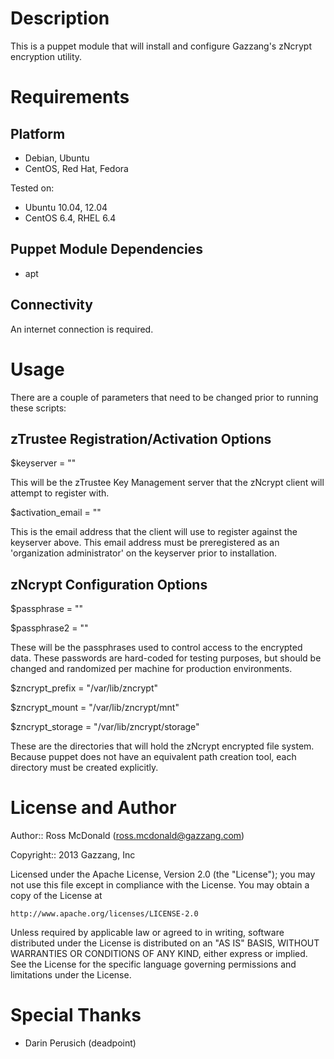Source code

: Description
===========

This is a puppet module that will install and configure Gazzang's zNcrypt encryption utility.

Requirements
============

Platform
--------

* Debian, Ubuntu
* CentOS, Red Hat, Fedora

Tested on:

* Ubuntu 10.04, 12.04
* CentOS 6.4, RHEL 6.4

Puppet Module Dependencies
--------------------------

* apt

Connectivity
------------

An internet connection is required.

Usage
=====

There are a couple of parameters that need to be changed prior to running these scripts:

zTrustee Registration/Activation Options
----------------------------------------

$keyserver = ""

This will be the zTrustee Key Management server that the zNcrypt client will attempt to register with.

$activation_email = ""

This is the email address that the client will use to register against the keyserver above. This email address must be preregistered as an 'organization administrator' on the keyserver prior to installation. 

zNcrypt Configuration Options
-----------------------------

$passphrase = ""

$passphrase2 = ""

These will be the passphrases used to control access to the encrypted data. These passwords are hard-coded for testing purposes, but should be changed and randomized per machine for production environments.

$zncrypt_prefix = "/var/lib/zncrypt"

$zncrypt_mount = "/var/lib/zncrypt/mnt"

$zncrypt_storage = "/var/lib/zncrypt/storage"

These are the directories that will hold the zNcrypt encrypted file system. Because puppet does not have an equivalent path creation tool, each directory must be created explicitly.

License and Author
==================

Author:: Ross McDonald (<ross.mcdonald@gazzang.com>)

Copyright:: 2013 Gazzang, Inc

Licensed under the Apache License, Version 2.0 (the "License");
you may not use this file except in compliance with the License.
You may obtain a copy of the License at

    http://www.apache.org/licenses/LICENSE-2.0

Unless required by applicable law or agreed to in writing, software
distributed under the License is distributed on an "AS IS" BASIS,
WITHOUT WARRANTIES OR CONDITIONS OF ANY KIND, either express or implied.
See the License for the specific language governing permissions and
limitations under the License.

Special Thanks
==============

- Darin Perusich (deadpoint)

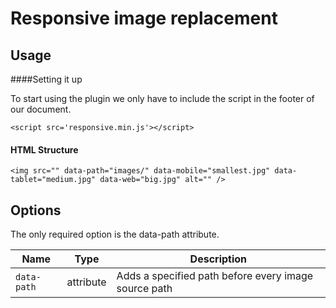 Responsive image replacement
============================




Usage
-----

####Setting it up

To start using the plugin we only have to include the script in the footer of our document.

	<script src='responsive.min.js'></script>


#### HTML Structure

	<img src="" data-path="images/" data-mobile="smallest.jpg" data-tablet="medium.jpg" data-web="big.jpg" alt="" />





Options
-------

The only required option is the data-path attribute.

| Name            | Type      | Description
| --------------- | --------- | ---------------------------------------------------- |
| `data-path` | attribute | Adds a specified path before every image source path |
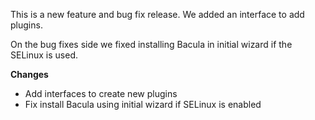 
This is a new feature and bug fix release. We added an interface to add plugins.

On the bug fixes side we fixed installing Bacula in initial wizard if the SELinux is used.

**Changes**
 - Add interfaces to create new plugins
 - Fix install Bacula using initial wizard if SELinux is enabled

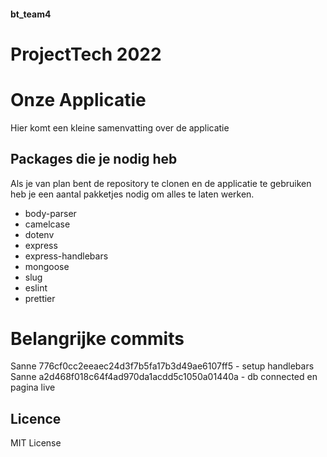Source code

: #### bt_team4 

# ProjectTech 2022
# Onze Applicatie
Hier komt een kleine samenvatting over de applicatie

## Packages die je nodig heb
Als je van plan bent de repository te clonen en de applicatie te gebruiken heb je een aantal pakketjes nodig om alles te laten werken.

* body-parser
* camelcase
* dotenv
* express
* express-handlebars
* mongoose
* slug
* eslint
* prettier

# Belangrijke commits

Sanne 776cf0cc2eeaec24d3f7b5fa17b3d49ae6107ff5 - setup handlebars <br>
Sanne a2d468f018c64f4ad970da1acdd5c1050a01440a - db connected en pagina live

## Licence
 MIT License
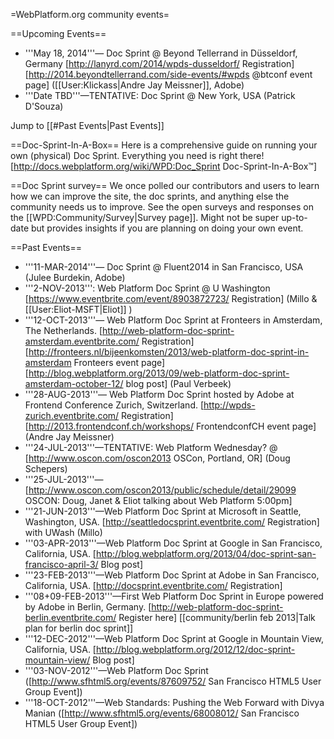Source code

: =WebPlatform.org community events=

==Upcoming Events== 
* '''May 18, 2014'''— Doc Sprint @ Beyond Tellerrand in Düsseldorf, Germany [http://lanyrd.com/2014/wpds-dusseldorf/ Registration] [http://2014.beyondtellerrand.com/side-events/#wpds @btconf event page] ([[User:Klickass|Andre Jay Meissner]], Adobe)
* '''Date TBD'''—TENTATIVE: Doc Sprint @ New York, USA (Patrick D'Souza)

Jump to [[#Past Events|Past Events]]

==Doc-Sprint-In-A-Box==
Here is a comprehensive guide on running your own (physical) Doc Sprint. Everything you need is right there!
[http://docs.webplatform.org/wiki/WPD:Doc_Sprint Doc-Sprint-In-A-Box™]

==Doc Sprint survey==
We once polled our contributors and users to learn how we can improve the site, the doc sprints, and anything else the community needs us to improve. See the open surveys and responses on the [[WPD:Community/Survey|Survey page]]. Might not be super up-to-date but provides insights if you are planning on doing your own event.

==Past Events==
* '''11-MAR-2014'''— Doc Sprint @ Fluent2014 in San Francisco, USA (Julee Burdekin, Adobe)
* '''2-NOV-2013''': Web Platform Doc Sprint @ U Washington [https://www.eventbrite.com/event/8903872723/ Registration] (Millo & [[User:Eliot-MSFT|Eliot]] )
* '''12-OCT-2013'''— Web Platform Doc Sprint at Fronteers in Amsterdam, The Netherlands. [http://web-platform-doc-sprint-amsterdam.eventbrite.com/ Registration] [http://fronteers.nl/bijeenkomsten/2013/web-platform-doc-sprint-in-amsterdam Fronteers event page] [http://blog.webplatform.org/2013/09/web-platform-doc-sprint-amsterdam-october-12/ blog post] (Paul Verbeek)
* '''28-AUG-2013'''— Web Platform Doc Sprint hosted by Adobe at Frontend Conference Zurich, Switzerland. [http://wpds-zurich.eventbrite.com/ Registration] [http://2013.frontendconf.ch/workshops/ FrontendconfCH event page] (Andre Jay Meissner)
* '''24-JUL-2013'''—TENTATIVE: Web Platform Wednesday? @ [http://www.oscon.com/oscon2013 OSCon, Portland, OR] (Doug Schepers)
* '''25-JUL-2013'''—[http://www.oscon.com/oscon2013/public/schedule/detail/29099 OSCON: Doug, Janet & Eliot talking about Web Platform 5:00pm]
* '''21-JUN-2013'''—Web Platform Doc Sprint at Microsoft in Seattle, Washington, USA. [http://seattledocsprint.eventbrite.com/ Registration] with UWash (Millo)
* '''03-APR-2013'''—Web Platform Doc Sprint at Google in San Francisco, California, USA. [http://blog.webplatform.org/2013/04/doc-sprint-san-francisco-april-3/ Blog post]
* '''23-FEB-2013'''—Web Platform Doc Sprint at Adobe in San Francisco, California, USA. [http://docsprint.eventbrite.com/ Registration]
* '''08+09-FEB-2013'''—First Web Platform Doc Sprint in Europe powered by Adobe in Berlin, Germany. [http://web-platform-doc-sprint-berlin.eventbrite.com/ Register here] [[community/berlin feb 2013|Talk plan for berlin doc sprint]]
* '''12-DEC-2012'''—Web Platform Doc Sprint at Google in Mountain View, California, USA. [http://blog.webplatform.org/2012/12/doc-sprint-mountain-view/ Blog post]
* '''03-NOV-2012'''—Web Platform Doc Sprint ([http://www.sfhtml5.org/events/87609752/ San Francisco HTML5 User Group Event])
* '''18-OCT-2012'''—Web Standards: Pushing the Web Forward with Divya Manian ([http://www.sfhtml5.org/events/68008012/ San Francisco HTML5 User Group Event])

━━━

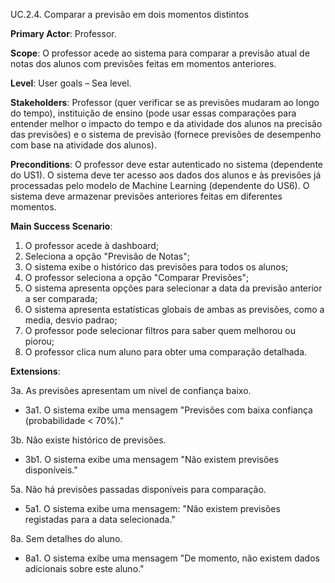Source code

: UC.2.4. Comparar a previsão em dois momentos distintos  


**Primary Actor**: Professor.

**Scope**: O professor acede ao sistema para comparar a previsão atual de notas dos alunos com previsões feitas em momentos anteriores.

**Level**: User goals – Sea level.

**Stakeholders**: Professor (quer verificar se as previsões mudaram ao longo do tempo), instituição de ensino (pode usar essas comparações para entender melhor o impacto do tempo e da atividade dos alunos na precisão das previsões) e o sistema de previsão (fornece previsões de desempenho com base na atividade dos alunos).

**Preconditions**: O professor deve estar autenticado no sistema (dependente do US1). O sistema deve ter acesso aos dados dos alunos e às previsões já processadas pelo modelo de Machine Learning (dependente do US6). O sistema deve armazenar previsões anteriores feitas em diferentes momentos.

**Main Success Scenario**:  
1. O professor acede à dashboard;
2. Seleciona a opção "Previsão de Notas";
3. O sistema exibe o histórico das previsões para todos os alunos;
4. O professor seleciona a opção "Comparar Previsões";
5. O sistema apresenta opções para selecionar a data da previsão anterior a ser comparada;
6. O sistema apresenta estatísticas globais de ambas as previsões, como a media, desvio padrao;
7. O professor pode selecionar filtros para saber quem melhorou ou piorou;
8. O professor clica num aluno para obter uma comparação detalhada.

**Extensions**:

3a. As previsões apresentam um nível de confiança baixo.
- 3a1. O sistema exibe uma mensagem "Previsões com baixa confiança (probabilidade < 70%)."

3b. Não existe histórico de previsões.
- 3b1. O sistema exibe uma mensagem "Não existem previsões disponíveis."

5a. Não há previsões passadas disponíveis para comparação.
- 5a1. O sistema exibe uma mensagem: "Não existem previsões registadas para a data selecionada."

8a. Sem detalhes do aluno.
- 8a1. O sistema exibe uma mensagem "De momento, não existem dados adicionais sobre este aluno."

━━━

Among the entries above, find the line with "limitations under the License." and repeat exactly from there through the line with "#### HTML Structure", leaving out the pictures.

- **WRITTEN RESPONSE**:
limitations under the License.

Special Thanks
==============

- Darin Perusich (deadpoint)

 Responsive image replacement
============================




Usage
-----

####Setting it up

To start using the plugin we only have to include the script in the footer of our document.

	<script src='responsive.min.js'></script>


#### HTML Structure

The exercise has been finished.